I previously wrote about a prototype plugin system for Purebred. In this post I discuss some improvements to the design, and report on the implementation progress.

Recap §

The requirements for the plugin system were:

Plugin types must express the capabilities they use, to help users understand what the plugin can and cannot do.
Diverse plugins must compose together, even when they use different capabilities.
Plugin function types must use abstract constraints, not concrete types, so the application can evolve without breaking plugins.
Types should be human friendly.
It must be possible to configure plugins, if required.

The prototype design satisfied these requirements, with some caveats. The biggest deficiencies were that the plugin’s type does not reveal which hook(s) the plugin uses, and the plugin’s type expresses the union of capabilities needed by all its hook functions. There was no way for a plugin to say, for example, that it uses CanIO for one hook, and CanRWState for some other hook.

Plugin record type improvements §

Recall the Plugin record type from the previous article:

data Plugin ctx = Plugin
  { pluginName :: String
  , pluginHook :: forall m. (ctx m) => Int -> m Int
  }

ctx is the capability, for example CanIO. The many hooks in a real application would appear as additional fields in this record type. One consequence of this design is that the capability of the plugin as a whole must be the union of capabilities actually required by the plugin’s hook functions.

It also means that there is no way for the application to offer limited capabliities to some hooks. Put another way, all capabilities are available to all hooks. This does not reflect the needs of real applications; they may need to restrict which capabilities are available in different hooks.

The plugin system implemented in Purebred improves on the prototype design. We define the plugin record type, now called PluginDict, as follows:

data PluginDict = PluginDict
  { _pluginName :: String
  , _pluginVersion :: Version
  , _pluginBuiltIn :: Bool
  , _configHook :: ConfigHook CanIO
  , _preSendHook :: PreSendHook Unconstrained
  }

The ctx type parameter is gone. Instead, each hook function field specifies the capabilities available to that hook.

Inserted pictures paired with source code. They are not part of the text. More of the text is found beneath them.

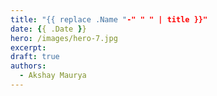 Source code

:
 ```yaml
---
title: "{{ replace .Name "-" " " | title }}"
date: {{ .Date }}
hero: /images/hero-7.jpg
excerpt:
draft: true
authors:
  - Akshay Maurya
---
```

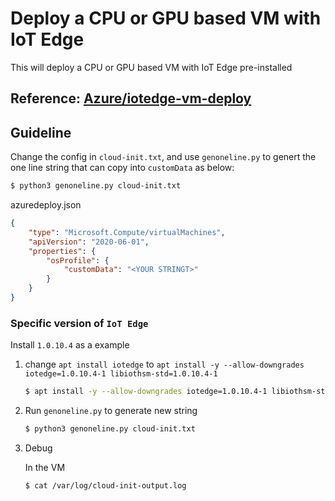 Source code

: # Deploy a CPU or GPU based VM with IoT Edge

This will deploy a CPU or GPU based VM with IoT Edge pre-installed

## Reference: [Azure/iotedge-vm-deploy](https://github.com/Azure/iotedge-vm-deploy)

## Guideline

Change the config in `cloud-init.txt`,
and use `genoneline.py` to genert the one line string that can copy into `customData` as below:

```bash
$ python3 genoneline.py cloud-init.txt
```

azuredeploy.json
```json
{
    "type": "Microsoft.Compute/virtualMachines",
    "apiVersion": "2020-06-01",
    "properties": {
        "osProfile": {
            "customData": "<YOUR STRINGT>"
        }
    }
}
```

### Specific version of `IoT Edge`

Install `1.0.10.4` as a example

1. change `apt install iotedge` to `apt install -y --allow-downgrades iotedge=1.0.10.4-1 libiothsm-std=1.0.10.4-1`

    ```bash
    $ apt install -y --allow-downgrades iotedge=1.0.10.4-1 libiothsm-std=1.0.10.4-1
    ```

2. Run `genoneline.py` to generate new string

    ```bash
    $ python3 genoneline.py cloud-init.txt
    ```

3. Debug

    In the VM
    ```bash
    $ cat /var/log/cloud-init-output.log
    ```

Each hook function is no longer a bare function but is wrapped in a newtype. This (I feel) improves readability. It allows lenses to be defined, without resorting the GHC’s currently-flaky support for impredicative types. Use of optics is also why the field accessors, which are not exported, are prefixed with _.

As an example of a hook type, here is the definition of PreSendHook:

newtype PreSendHook cap = PreSendHook
  ( forall m. (cap m) => MIMEMessage -> m MIMEMessage )

getPreSendHook
  :: (cap m)
  => PreSendHook cap -> MIMEMessage -> m MIMEMessage
getPreSendHook (PreSendHook f) = f

getSendPreHook must be a standalone function, not a field accessor. This is because GHC 9.0.1 and later preserve the written order of quantified type variables in field selectors (release note):

λ> data T c = T { unT :: forall m. (c m) => () -> m () }
λ> :t unT
-- GHC 8.10.5
unT :: c m => T c -> () -> m ()
-- GHC 9.0.1
unT :: T c -> forall (m :: * -> *). c m => () -> m ()

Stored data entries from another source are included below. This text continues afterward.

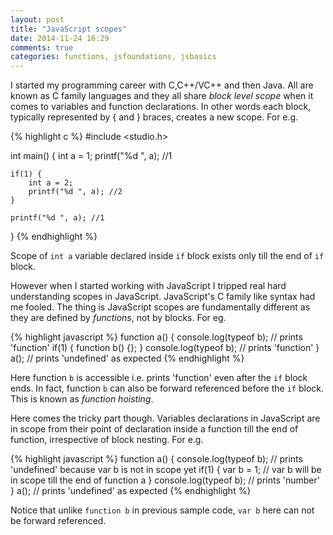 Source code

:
 ```yaml
---
layout: post
title: "JavaScript scopes"
date: 2014-11-24 16:29
comments: true
categories: functions, jsfoundations, jsbasics
---
```


I started my programming career with C,C++/VC++ and then Java. All are known as C family languages and they all share *block level scope* when it comes to variables and function declarations. In other words each block, typically represented by { and } braces, creates a new scope. For e.g.

{% highlight c %}
#include <studio.h>

int main() {
	int a = 1;
	printf("%d ", a); //1

	if(1) {
		int a = 2;
		printf("%d ", a); //2
	}

	printf("%d ", a); //1
}
{% endhighlight %}

Scope of <code>int a</code> variable declared inside <code>if</code> block exists only till the end of <code>if</code> block.

However when I started working with JavaScript I tripped real hard understanding scopes in JavaScript. JavaScript's C family like syntax had me fooled. The thing is JavaScript scopes are fundamentally different as they are defined by *functions*, not by blocks. For eg.

{% highlight javascript %}
function a() {
	console.log(typeof b); // prints 'function'
	if(1) { 
		function b() {};
	}
	console.log(typeof b); // prints 'function'
}
a(); // prints 'undefined' as expected
{% endhighlight %}

Here function <code>b</code> is accessible i.e. prints 'function' even after the <code>if</code> block ends. In fact, function <code>b</code> can also be forward referenced before the <code>if</code> block. This is known as *function hoisting*.

Here comes the tricky part though. Variables declarations in JavaScript are in scope from their point of declaration inside a function till the end of function, irrespective of block nesting. For e.g.

{% highlight javascript %}
function a() {
	console.log(typeof b); // prints 'undefined' because var b is not in scope yet
	if(1) { 
		var b = 1; // var b will be in scope till the end of function a
	}
	console.log(typeof b); // prints 'number'
}
a(); // prints 'undefined' as expected
{% endhighlight %}

Notice that unlike <code>function b</code> in previous sample code, <code>var b</code> here can not be forward referenced.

Finally, I added a field to store the plugin version, and a boolean to distinguish between built-in and external plugins. We (the Purebred authors) intend to use the plugin system to provide some baseline functionality. But we do not want to treat these behaviours as plugins from the user’s point of view. The _pluginBuiltIn field lets us discriminate.

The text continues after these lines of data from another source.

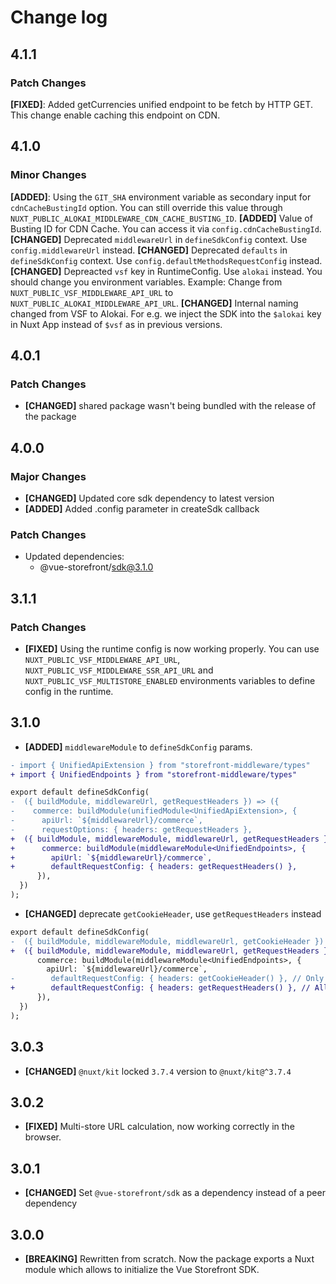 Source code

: # Change log

## 4.1.1

### Patch Changes

**[FIXED]**: Added getCurrencies unified endpoint to be fetch by HTTP GET. This change enable caching this endpoint on CDN.

## 4.1.0

### Minor Changes

**[ADDED]**: Using the `GIT_SHA` environment variable as secondary input for `cdnCacheBustingId` option. You can still override this value through `NUXT_PUBLIC_ALOKAI_MIDDLEWARE_CDN_CACHE_BUSTING_ID`.
**[ADDED]** Value of Busting ID for CDN Cache. You can access it via `config.cdnCacheBustingId`.
**[CHANGED]** Deprecated `middlewareUrl` in `defineSdkConfig` context. Use `config.middlewareUrl` instead.
**[CHANGED]** Deprecated `defaults` in `defineSdkConfig` context. Use `config.defaultMethodsRequestConfig` instead.
**[CHANGED]** Depreacted `vsf` key in RuntimeConfig. Use `alokai` instead. You should change you environment variables. Example: Change from `NUXT_PUBLIC_VSF_MIDDLEWARE_API_URL` to `NUXT_PUBLIC_ALOKAI_MIDDLEWARE_API_URL`.
**[CHANGED]** Internal naming changed from VSF to Alokai. For e.g. we inject the SDK into the `$alokai` key in Nuxt App instead of `$vsf` as in previous versions.

## 4.0.1

### Patch Changes

- **[CHANGED]** shared package wasn't being bundled with the release of the package

## 4.0.0

### Major Changes

- **[CHANGED]** Updated core sdk dependency to latest version
- **[ADDED]** Added .config parameter in createSdk callback

### Patch Changes

- Updated dependencies:
  - @vue-storefront/sdk@3.1.0

## 3.1.1

### Patch Changes

- **[FIXED]** Using the runtime config is now working properly. You can use `NUXT_PUBLIC_VSF_MIDDLEWARE_API_URL`, `NUXT_PUBLIC_VSF_MIDDLEWARE_SSR_API_URL` and `NUXT_PUBLIC_VSF_MULTISTORE_ENABLED` environments variables to define config in the runtime.

## 3.1.0

- **[ADDED]** `middlewareModule` to `defineSdkConfig` params.

```diff [sdk.config.ts]
- import { UnifiedApiExtension } from "storefront-middleware/types"
+ import { UnifiedEndpoints } from "storefront-middleware/types"

export default defineSdkConfig(
-  ({ buildModule, middlewareUrl, getRequestHeaders }) => ({
-    commerce: buildModule(unifiedModule<UnifiedApiExtension>, {
-      apiUrl: `${middlewareUrl}/commerce`,
-      requestOptions: { headers: getRequestHeaders },
+  ({ buildModule, middlewareModule, middlewareUrl, getRequestHeaders }) => ({
+      commerce: buildModule(middlewareModule<UnifiedEndpoints>, {
+        apiUrl: `${middlewareUrl}/commerce`,
+        defaultRequestConfig: { headers: getRequestHeaders() },
      }),
  })
);
```

- **[CHANGED]** deprecate `getCookieHeader`, use `getRequestHeaders` instead

```diff [sdk.config.ts]
export default defineSdkConfig(
-  ({ buildModule, middlewareModule, middlewareUrl, getCookieHeader }) => ({
+  ({ buildModule, middlewareModule, middlewareUrl, getRequestHeaders }) => ({
      commerce: buildModule(middlewareModule<UnifiedEndpoints>, {
        apiUrl: `${middlewareUrl}/commerce`,
-        defaultRequestConfig: { headers: getCookieHeader() }, // Only cookie header is included.
+        defaultRequestConfig: { headers: getRequestHeaders() }, // All headers are included.
      }),
  })
);
```

## 3.0.3

- **[CHANGED]** `@nuxt/kit` locked `3.7.4` version to `@nuxt/kit@^3.7.4`

## 3.0.2

- **[FIXED]** Multi-store URL calculation, now working correctly in the browser.

## 3.0.1

- **[CHANGED]** Set `@vue-storefront/sdk` as a dependency instead of a peer dependency

## 3.0.0

- **[BREAKING]** Rewritten from scratch. Now the package exports a Nuxt module which allows to initialize the Vue Storefront SDK.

Public plugin type improvements §

Plugin modules no longer export a plugin record value (what we now call PluginDict). The Plugin type lives on, in a different form:

data Plugin hooks = Plugin String Version hooks

A Plugin value has a name, version, and hooks. What is hooks? It is best understood in the context of the usePlugin function. Like the relax function from the prototype, usePlugin monomorphises plugins and prepares them for use in the main program.

usePlugin :: (Hook hooks) => Plugin hooks -> PluginDict
usePlugin (Plugin name ver hook) =
  setHook hook $
    PluginDict name ver False
      (ConfigHook pure)
      (PreSendHook pure)

usePlugin constructs a PluginDict full of no-op hooks, then sets the plugin’s hooks via the setHook function. hooks must have an instance of the Hook type class:

class Hook t where
  setHook :: t -> PluginDict -> PluginDict

Each hook function type has an instance of Hook. These instances set the hook function in the PluginDict. A quantified constraint ensures the capabilities demanded by the hook function do not exceed the capabilities offered. Here, as an example, is the instance for PreSendHook:

instance
   (forall m. Unconstrained m => cap m)
    => Hook (PreSendHook cap) where
  setHook (PreSendHook f) = set preSendHook (PreSendHook f)

This is another reason why it was necessary to newtype all the hook functions.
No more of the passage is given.